Em 1916, uma das pessoas que colaboraram na reaparição do jornal O Setubalense foi Eduardo Metzner. Contribuiu com um artigo que terá sido “muito apreciado”, com o título “Saudação a Setúbal”.
Era um poeta de intervenção. “Antigo seminarista, abandonou a carreira eclesiástica, tornou-se um dos mais audazes panfletários contra a monarquia”. E seria então “muito conhecido” nesta cidade [O Setubalense, 13/02/1922, p.1 e 21/02/1922, p.4].
Caiu no esquecimento, mas marcou o seu tempo. Saltou para a ribalta quando foi preso político sob a ditadura de João Franco, na fase final do reinado de D. Carlos. Segundo diferentes relatos da época, foi preso quando estava à conversa com alguns amigos, numa rua da baixa de Lisboa.
Terá criticado um recente caso de repressão. Um agente da polícia que ia a passar ouviu a conversa… Metzner já ia sendo conhecido como poeta libertário… “Ganhou” oito dias de prisão, dos quais quatro incomunicável. Não tinha mais que 18 ou 20 anos de idade.
Corria o ano de 1907. Como muitos anarquistas à época, Metzner estava algo seduzido pela propaganda republicana. Chegou até a homenagear o dirigente republicano Afonso Costa com a dedicatória de um poema.
Mas no ano seguinte já marcou a distância, ao publicar um volume intitulado «A República é uma mentira política: resposta ao opúsculo de Bernardino Machado “Só a República é a verdade”». Não deixou todavia de visar o regime que ainda vigorava. Em 1909, Metzner lançou o jornal A Revolta.
Durou pouco tempo, mas foi mais uma estocada na monarquia. Logo no primeiro editorial apontava o dedo: “a sociedade portuguesa desconjunta-se e precipita-se num abismo de corrupção” [A Revolta, 26/09/1909, p.1]. Metzner entusiasmou-se depois foi com a Revolução Russa de 1917.
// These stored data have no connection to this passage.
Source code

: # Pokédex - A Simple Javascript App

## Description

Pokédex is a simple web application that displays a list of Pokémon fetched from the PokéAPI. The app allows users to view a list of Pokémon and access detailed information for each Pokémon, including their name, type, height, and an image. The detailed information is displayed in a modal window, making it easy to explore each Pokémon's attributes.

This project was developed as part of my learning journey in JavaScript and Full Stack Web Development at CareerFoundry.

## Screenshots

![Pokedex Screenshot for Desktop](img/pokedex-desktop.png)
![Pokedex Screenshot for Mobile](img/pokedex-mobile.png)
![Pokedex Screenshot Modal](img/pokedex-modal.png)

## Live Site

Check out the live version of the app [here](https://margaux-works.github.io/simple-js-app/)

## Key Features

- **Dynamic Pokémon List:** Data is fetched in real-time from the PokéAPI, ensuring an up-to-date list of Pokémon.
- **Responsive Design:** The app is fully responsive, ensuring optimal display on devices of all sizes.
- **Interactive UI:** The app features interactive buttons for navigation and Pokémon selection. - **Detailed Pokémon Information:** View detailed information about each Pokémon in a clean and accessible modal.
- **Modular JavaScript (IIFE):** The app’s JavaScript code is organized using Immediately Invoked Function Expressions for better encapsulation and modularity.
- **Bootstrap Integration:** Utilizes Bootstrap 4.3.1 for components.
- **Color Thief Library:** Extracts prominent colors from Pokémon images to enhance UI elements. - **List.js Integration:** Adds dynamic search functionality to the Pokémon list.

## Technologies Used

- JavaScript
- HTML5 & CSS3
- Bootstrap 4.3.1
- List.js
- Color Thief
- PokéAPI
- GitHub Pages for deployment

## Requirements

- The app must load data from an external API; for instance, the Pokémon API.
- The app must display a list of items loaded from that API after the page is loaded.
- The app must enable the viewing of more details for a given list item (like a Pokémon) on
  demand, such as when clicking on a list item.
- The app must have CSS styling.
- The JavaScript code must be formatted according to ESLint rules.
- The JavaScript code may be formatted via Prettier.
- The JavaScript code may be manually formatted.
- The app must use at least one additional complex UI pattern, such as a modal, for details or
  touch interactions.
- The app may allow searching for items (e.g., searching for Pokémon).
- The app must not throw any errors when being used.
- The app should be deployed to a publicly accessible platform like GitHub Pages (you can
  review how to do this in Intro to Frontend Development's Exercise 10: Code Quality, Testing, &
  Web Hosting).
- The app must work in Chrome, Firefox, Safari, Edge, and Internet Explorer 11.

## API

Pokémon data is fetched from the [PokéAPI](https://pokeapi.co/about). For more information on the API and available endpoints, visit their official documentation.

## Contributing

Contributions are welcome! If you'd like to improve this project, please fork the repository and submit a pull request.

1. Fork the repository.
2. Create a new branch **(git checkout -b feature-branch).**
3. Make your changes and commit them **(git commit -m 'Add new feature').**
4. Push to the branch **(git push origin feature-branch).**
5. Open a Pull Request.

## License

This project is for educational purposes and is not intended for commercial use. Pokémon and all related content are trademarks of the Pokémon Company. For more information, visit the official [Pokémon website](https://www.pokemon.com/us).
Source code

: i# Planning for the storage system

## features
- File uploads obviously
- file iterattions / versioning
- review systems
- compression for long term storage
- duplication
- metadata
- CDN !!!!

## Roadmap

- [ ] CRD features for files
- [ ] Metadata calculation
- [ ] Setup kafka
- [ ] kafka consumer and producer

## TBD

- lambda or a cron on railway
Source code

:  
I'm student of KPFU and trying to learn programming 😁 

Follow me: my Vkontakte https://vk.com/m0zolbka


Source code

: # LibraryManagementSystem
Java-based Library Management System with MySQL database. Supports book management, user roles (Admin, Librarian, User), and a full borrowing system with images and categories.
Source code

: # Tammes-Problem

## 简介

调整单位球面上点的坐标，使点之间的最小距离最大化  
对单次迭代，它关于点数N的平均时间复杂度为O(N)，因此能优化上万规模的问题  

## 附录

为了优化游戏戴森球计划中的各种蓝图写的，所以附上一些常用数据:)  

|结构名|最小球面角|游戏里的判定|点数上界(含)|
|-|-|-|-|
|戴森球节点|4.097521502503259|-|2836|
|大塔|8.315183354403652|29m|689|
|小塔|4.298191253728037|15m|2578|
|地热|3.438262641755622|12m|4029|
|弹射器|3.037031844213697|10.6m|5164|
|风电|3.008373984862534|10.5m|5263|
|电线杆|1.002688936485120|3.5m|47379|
Teve aliás um importante papel na sua divulgação em Portugal, ao traduzir a “Constituição Política da República dos Sovietes”, à qual acrescentou (na 3.ª edição) um texto de Trotsky, em jeito de prefácio. De sua autoria, Metzner publicou A verdade acerca de Revolução Russa (em 1919).
Trata-se de um livro bastante documentado e com um certo sentido crítico. Se apontava essa revolução como “a mais espantosa transformação social de todos os tempos”, não deixava de lhe reprovar alguns “excessos” e “abusos contra a Liberdade”.
Como outros anarquistas, teve então uma certa aproximação ao antigo Partido Socialista Português. Chegou a ser redactor do diário socialista O Combate. Mas no final de 1920, Metzner surgiu como um dos fundadores do Partido Comunista Português. Foi aliás ele quem presidiu à primeira reunião da “comissão organizadora” deste então novo partido.
Ironia do destino, essa reunião realizou-se no mesmo edifício onde depois funcionaria a sede da PIDE. Na altura era a sede do sindicato dos caixeiros de Lisboa. A polícia dissolveu a essa reunião alegando que não tinha sido previamente autorizada pelo governador civil, e porque na sede de um sindicato não se podiam discutir “assuntos políticos” [O Mundo, 23/12/1920, p.2].
Parecia afinal a República que Metzner já tinha antevisto em 1908? Nesta altura, ele já estaria doente. Faleceu quatorze meses depois, não tinha mais de 35 anos. Foi vítima de tuberculose, como tanta gente naquele tempo.
Em Março de 1921, ainda foi eleito para a “Comissão de Educação e Propaganda” do PCP. E ainda teve um papel importante na divulgação do novo partido. O seu funeral saiu da sede do sindicato dos jornalistas, com a respectiva bandeira a cobrir-lhe o caixão.
O cortejo para o cemitério terá sido acompanhado por “perto de 500 pessoas” [O Setubalense, 22/02/1922, p.7]. A ilustrar este artigo está uma caricatura de Eduardo Metzner por Almada Negreiros [Diário de Lisboa, 20/02/1922, p.5].